* **TASK GOAL**:
Repeat back every line of the data, exactly.

• • •

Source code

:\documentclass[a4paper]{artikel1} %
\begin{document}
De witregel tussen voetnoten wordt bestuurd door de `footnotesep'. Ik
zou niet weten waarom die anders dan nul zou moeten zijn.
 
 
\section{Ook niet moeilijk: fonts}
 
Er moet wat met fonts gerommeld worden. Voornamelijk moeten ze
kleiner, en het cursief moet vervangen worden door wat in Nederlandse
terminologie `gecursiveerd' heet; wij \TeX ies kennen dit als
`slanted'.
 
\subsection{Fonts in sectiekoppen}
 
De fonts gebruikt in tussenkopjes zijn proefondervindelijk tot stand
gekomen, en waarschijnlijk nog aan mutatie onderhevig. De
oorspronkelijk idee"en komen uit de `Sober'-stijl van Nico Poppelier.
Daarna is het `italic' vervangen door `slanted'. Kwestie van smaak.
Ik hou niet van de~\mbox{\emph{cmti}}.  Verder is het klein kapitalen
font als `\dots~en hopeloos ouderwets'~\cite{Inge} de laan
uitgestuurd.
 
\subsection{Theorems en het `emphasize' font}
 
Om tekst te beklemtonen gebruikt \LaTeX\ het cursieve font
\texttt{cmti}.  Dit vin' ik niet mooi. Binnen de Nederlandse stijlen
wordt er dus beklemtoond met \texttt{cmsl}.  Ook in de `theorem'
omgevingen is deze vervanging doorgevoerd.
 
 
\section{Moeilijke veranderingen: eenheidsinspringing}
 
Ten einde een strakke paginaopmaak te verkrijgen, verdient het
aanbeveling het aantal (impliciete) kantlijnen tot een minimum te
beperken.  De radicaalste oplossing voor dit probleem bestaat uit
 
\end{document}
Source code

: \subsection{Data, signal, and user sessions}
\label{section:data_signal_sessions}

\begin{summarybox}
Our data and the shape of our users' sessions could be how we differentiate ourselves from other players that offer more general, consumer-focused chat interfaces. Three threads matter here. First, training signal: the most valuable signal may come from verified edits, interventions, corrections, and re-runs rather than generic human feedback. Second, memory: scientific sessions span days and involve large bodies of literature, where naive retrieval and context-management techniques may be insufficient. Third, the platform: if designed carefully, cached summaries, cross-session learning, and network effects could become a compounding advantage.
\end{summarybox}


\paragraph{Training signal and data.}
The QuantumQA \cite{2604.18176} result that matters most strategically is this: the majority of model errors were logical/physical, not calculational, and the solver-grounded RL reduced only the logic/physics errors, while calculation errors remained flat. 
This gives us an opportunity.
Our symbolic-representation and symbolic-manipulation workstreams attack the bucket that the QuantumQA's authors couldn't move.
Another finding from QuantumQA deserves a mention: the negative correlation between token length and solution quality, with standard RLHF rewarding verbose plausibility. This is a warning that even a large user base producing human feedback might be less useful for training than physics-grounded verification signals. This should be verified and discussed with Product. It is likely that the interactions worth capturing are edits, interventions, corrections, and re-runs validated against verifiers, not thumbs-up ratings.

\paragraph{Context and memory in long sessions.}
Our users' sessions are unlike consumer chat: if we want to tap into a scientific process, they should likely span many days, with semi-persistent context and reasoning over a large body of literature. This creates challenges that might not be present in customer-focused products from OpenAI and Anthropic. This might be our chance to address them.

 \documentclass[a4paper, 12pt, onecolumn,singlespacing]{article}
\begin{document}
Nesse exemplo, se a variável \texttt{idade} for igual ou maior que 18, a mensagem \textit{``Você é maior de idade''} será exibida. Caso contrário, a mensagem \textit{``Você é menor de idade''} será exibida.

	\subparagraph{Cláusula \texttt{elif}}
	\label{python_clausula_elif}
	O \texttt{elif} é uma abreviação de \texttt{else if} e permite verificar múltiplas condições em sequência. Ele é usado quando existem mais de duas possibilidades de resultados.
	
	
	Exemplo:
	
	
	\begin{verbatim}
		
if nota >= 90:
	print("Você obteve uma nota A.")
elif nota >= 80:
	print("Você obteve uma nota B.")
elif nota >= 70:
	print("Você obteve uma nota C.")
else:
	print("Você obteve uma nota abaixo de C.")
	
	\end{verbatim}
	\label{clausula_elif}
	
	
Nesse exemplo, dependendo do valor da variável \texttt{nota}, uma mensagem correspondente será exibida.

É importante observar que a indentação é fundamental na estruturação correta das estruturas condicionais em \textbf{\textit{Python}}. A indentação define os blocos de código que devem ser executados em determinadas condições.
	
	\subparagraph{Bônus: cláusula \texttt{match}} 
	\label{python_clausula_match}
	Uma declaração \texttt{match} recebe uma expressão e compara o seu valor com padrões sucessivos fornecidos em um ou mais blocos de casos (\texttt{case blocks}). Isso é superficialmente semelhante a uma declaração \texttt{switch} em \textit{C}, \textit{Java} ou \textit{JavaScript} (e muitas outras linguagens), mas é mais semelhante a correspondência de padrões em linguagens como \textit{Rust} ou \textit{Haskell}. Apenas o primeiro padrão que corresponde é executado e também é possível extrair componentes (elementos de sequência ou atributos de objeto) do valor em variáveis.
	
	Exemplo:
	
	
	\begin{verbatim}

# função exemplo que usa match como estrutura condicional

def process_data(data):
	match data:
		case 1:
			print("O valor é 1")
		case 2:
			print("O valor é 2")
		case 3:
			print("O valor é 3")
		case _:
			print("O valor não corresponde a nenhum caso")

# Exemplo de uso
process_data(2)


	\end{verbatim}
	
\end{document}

• • •

* **RESULT OF THE TASK**:
Source code

:\documentclass[a4paper]{artikel1} %
\begin{document}
De witregel tussen voetnoten wordt bestuurd door de `footnotesep'. Ik
zou niet weten waarom die anders dan nul zou moeten zijn.
 
 
\section{Ook niet moeilijk: fonts}
 
Er moet wat met fonts gerommeld worden. Voornamelijk moeten ze
kleiner, en het cursief moet vervangen worden door wat in Nederlandse
terminologie `gecursiveerd' heet; wij \TeX ies kennen dit als
`slanted'.
 
\subsection{Fonts in sectiekoppen}
 
De fonts gebruikt in tussenkopjes zijn proefondervindelijk tot stand
gekomen, en waarschijnlijk nog aan mutatie onderhevig. De
oorspronkelijk idee"en komen uit de `Sober'-stijl van Nico Poppelier.
Daarna is het `italic' vervangen door `slanted'. Kwestie van smaak.
Ik hou niet van de~\mbox{\emph{cmti}}.  Verder is het klein kapitalen
font als `\dots~en hopeloos ouderwets'~\cite{Inge} de laan
uitgestuurd.
 
\subsection{Theorems en het `emphasize' font}
 
Om tekst te beklemtonen gebruikt \LaTeX\ het cursieve font
\texttt{cmti}.  Dit vin' ik niet mooi. Binnen de Nederlandse stijlen
wordt er dus beklemtoond met \texttt{cmsl}.  Ook in de `theorem'
omgevingen is deze vervanging doorgevoerd.
 
 
\section{Moeilijke veranderingen: eenheidsinspringing}
 
Ten einde een strakke paginaopmaak te verkrijgen, verdient het
aanbeveling het aantal (impliciete) kantlijnen tot een minimum te
beperken.  De radicaalste oplossing voor dit probleem bestaat uit
 
\end{document}
Source code

: \subsection{Data, signal, and user sessions}
\label{section:data_signal_sessions}

\begin{summarybox}
Our data and the shape of our users' sessions could be how we differentiate ourselves from other players that offer more general, consumer-focused chat interfaces. Three threads matter here. First, training signal: the most valuable signal may come from verified edits, interventions, corrections, and re-runs rather than generic human feedback. Second, memory: scientific sessions span days and involve large bodies of literature, where naive retrieval and context-management techniques may be insufficient. Third, the platform: if designed carefully, cached summaries, cross-session learning, and network effects could become a compounding advantage.
\end{summarybox}


\paragraph{Training signal and data.}
The QuantumQA \cite{2604.18176} result that matters most strategically is this: the majority of model errors were logical/physical, not calculational, and the solver-grounded RL reduced only the logic/physics errors, while calculation errors remained flat. 
This gives us an opportunity.
Our symbolic-representation and symbolic-manipulation workstreams attack the bucket that the QuantumQA's authors couldn't move.
Another finding from QuantumQA deserves a mention: the negative correlation between token length and solution quality, with standard RLHF rewarding verbose plausibility. This is a warning that even a large user base producing human feedback might be less useful for training than physics-grounded verification signals. This should be verified and discussed with Product. It is likely that the interactions worth capturing are edits, interventions, corrections, and re-runs validated against verifiers, not thumbs-up ratings.

\paragraph{Context and memory in long sessions.}
Our users' sessions are unlike consumer chat: if we want to tap into a scientific process, they should likely span many days, with semi-persistent context and reasoning over a large body of literature. This creates challenges that might not be present in customer-focused products from OpenAI and Anthropic. This might be our chance to address them.

 \documentclass[a4paper, 12pt, onecolumn,singlespacing]{article}
\begin{document}
Nesse exemplo, se a variável \texttt{idade} for igual ou maior que 18, a mensagem \textit{``Você é maior de idade''} será exibida. Caso contrário, a mensagem \textit{``Você é menor de idade''} será exibida.

	\subparagraph{Cláusula \texttt{elif}}
	\label{python_clausula_elif}
	O \texttt{elif} é uma abreviação de \texttt{else if} e permite verificar múltiplas condições em sequência. Ele é usado quando existem mais de duas possibilidades de resultados.
	
	
	Exemplo:
	
	
	\begin{verbatim}
		
if nota >= 90:
	print("Você obteve uma nota A.")
elif nota >= 80:
	print("Você obteve uma nota B.")
elif nota >= 70:
	print("Você obteve uma nota C.")
else:
	print("Você obteve uma nota abaixo de C.")
	
	\end{verbatim}
	\label{clausula_elif}
	
	
Nesse exemplo, dependendo do valor da variável \texttt{nota}, uma mensagem correspondente será exibida.

É importante observar que a indentação é fundamental na estruturação correta das estruturas condicionais em \textbf{\textit{Python}}. A indentação define os blocos de código que devem ser executados em determinadas condições.
	
	\subparagraph{Bônus: cláusula \texttt{match}} 
	\label{python_clausula_match}
	Uma declaração \texttt{match} recebe uma expressão e compara o seu valor com padrões sucessivos fornecidos em um ou mais blocos de casos (\texttt{case blocks}). Isso é superficialmente semelhante a uma declaração \texttt{switch} em \textit{C}, \textit{Java} ou \textit{JavaScript} (e muitas outras linguagens), mas é mais semelhante a correspondência de padrões em linguagens como \textit{Rust} ou \textit{Haskell}. Apenas o primeiro padrão que corresponde é executado e também é possível extrair componentes (elementos de sequência ou atributos de objeto) do valor em variáveis.
	
	Exemplo:
	
	
	\begin{verbatim}

# função exemplo que usa match como estrutura condicional

def process_data(data):
	match data:
		case 1:
			print("O valor é 1")
		case 2:
			print("O valor é 2")
		case 3:
			print("O valor é 3")
		case _:
			print("O valor não corresponde a nenhum caso")

# Exemplo de uso
process_data(2)


	\end{verbatim}
	
\end{document}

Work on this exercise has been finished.